Directions:
The word "bugnum" marks the lines you need; copy each of them from the data.

Listed entries:
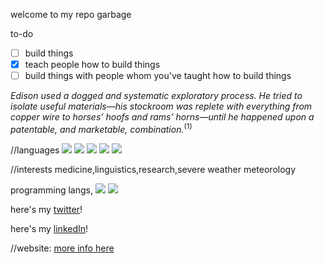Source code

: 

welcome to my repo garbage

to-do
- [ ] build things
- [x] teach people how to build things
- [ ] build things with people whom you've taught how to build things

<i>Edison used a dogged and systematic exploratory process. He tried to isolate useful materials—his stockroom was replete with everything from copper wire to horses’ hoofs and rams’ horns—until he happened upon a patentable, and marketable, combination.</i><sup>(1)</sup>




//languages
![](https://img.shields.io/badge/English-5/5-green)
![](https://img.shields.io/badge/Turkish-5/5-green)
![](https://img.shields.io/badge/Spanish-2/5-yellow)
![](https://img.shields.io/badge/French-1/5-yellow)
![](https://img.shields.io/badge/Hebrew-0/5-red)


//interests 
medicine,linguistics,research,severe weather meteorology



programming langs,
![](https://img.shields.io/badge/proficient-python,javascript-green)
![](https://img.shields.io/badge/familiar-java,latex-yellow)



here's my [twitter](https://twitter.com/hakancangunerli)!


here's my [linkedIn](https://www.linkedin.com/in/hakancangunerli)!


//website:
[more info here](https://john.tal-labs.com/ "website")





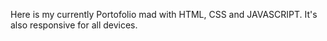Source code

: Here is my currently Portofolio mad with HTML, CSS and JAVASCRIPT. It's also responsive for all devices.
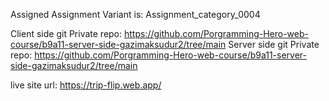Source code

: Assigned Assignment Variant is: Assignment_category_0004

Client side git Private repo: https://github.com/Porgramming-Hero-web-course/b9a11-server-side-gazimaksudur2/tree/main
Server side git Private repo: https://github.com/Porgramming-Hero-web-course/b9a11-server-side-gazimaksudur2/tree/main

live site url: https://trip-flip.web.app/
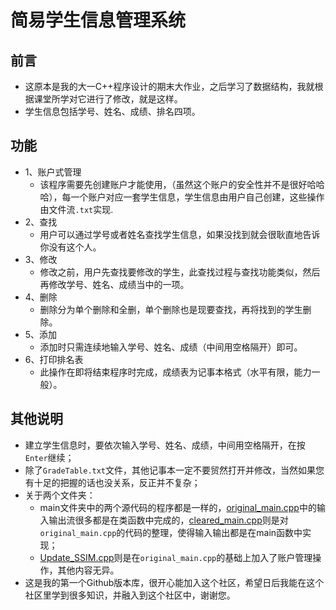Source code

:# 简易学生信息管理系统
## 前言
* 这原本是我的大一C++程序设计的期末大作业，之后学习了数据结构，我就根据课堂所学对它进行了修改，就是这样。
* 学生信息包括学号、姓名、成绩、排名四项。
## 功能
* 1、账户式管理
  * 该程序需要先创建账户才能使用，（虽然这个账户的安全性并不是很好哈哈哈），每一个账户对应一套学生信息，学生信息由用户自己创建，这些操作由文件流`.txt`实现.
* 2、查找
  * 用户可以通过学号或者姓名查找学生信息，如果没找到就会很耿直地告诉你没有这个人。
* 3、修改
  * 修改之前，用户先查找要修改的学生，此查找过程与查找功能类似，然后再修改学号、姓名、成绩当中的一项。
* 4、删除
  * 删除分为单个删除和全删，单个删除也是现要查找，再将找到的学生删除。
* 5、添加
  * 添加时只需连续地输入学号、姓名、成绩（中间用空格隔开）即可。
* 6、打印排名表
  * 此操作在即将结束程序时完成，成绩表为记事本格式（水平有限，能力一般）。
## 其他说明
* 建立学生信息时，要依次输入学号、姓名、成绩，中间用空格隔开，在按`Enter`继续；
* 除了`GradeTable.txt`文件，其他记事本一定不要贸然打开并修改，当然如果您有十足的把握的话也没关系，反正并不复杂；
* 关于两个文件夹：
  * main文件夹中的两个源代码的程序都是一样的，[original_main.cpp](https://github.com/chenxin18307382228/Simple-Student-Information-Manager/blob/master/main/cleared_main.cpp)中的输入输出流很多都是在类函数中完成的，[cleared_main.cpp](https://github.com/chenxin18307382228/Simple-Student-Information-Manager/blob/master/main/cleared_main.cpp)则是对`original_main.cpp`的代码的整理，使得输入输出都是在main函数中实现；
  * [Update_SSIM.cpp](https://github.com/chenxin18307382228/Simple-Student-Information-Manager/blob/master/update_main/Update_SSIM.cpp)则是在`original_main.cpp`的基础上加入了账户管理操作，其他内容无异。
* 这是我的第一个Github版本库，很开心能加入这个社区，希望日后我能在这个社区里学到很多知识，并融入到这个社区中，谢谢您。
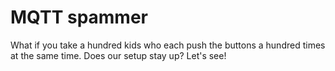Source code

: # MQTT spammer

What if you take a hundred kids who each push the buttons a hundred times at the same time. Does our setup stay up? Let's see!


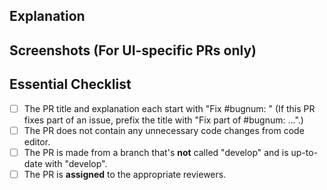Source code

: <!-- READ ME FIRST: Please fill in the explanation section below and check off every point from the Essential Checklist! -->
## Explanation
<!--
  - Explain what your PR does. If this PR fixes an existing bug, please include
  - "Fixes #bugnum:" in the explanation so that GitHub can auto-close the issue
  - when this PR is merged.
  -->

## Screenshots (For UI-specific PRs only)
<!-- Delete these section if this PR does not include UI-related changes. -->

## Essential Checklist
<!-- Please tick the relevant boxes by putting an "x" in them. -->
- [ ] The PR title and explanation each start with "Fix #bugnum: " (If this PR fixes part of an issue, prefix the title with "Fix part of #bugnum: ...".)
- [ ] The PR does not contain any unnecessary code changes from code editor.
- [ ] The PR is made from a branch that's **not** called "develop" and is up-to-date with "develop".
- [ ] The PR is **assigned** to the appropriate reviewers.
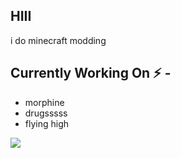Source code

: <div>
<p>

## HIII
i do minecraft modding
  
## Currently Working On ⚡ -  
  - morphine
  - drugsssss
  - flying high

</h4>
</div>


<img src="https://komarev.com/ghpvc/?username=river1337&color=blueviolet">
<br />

Written response:
  - "Fixes #bugnum:" in the explanation so that GitHub can auto-close the issue
- [ ] The PR title and explanation each start with "Fix #bugnum: " (If this PR fixes part of an issue, prefix the title with "Fix part of #bugnum: ...".)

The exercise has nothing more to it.